Sunday, February 9, 2014

Shadows of Ghosts

Shadows of Ghosts carries readers to Enara, a kingdom at war with itself, where for centuries centaurs have been treated like animals because of their horse-like lower bodies; they’ve been forced to work as slaves in the southern agricultural provinces, and have been bought and sold like livestock. But a strong abolitionist faction has convinced many that centaurs’ human torsos, heads, and intellectual abilities make them humans, who should be liberated from slavery and granted the same rights as any other person. After four years of being forced to live in a remote village and having to keep his real identity a secret, Cal Lanshire, days away from his thirteenth birthday, is given the best birthday present he can imagine. He is told the war is almost over and he will soon be allowed to return home. But then an old acquaintance unexpectedly arrives with news that changes everything. Cal’s father, the king, has been assassinated. Suddenly the outcome of the war and the very fate of the kingdom depend upon Cal being able to reach the capital where he will take his father’s place. With only his crafty best friend by his side and an escaped centaur to guide him, can Cal make it through the enchanted, hostile wilderness, past the assassins sent to kill him, and back to the capital before it’s too late?

Beth says 2 Stars...
This book has a really interesting premise, especially with the war over centaur slaves.  However, basically everything went downhill from the idea.
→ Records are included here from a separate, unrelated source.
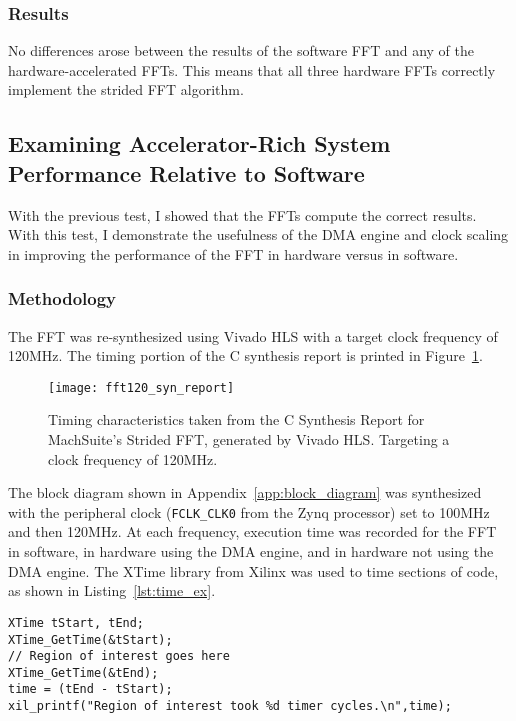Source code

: \subsubsection{Results}
No differences arose between the results of the software FFT and any of the hardware-accelerated FFTs. This means that all three hardware FFTs correctly implement the strided FFT algorithm.

\subsection{Examining Accelerator-Rich System Performance Relative to Software}
With the previous test, I showed that the FFTs compute the correct results. With this test, I demonstrate the usefulness of the DMA engine and clock scaling in improving the performance of the FFT in hardware versus in software.

\subsubsection{Methodology}
The FFT was re-synthesized using Vivado HLS with a target clock frequency of 120MHz. The timing portion of the C synthesis report is printed in Figure~\ref{fig:120mhz_syn_report}.
\begin{figure}
\begin{center}
\texttt{[image: fft120\_syn\_report]}\\
\end{center}
\caption{Timing characteristics taken from the C Synthesis Report for MachSuite's Strided FFT, generated by Vivado HLS. Targeting a clock frequency of 120MHz.}
\label{fig:120mhz_syn_report}
\end{figure}
The block diagram shown in Appendix~\ref{app:block_diagram} was synthesized with the peripheral clock (\texttt{FCLK\_CLK0} from the Zynq processor) set to 100MHz and then 120MHz. At each frequency, execution time was recorded for the FFT in software, in hardware using the DMA engine, and in hardware not using the DMA engine. The XTime library from Xilinx was used to time sections of code, as shown in Listing~\ref{lst:time_ex}.

\begin{lstlisting}[caption={XTime example},label={lst:time_ex}]
XTime tStart, tEnd;
XTime_GetTime(&tStart);
// Region of interest goes here
XTime_GetTime(&tEnd);
time = (tEnd - tStart);
xil_printf("Region of interest took %d timer cycles.\n",time);
\end{lstlisting}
Haucke uses a heavy hand with similarities to the US Civil War; to the point where the king is assassinated by an actor with southern sympathies while attending a play.  The southern states have left the rest of the kingdom because they want to keep their centaur slaves (condescendingly called "naggies").  I will go ahead and say that my opinions are probably colored by having just watched the movie 12 Years A Slave, which is an astounding and heartbreaking portrayal of slavery.  In comparison, this novel felt cheap and far too simplistic.  The former centaur slave's tale of escape is as cliche as it could be without any emotional power.  I think I could have forgiven some of the flaws if the story actually made me feel something, but I had no emotional response to anything in the novel.
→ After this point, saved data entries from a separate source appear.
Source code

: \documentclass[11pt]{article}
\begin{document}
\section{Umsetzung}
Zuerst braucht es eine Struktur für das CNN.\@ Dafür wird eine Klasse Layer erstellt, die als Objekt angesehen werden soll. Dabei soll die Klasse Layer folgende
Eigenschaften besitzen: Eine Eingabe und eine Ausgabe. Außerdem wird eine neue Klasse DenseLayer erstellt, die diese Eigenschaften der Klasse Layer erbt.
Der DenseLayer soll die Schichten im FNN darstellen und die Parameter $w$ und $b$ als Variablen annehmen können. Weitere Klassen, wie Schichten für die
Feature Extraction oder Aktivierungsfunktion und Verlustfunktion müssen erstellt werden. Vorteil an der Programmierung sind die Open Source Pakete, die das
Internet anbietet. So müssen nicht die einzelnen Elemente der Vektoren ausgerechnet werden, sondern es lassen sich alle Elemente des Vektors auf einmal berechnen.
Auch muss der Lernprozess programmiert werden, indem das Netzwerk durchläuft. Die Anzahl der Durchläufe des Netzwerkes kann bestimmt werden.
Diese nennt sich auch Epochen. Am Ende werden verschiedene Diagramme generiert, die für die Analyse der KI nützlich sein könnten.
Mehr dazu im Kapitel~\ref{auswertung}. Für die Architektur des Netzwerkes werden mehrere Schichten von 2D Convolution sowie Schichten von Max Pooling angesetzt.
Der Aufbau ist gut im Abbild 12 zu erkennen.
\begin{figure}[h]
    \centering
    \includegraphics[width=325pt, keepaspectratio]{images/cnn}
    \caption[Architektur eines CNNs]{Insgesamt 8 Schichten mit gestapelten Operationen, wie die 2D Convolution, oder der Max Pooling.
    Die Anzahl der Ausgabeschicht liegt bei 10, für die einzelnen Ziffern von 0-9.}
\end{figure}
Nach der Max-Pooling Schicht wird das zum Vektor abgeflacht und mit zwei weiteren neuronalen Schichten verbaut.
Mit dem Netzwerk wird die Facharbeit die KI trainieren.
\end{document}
I also had a major problem with the characters; they were so flat.  I got no depth from any of them, not even the intrepid prince Cal.  Cal constantly had these"bad feelings" about things that served to warn him of whatever danger might be around.  However, we received no explanation for his gut knowledge that kept being casually mentioned whenever something would go wrong.  Not only that, but the secondary characters also lacked complexity.  The madman at least managed to tell his story in a truly crazy way, but I'm not entirely sure how much of that was intended.  For me to really enjoy a novel I have to form some sort of connection with one of the characters, but none of them were deep enough for me to do that.  I also felt an almost complete lack of female characters.  We met one woman in the course of the action and a few others in the course of major characters' flashbacks, but none of them were given their own subplots or even lasted more than a chapter.  Where were the interesting females (because we could have had an awesome lady centaur)?

Overall I'd give this book a pass.  Although the concept is really cool, the execution fails constantly.  The plot itself isn't bad, but so much more could have been done.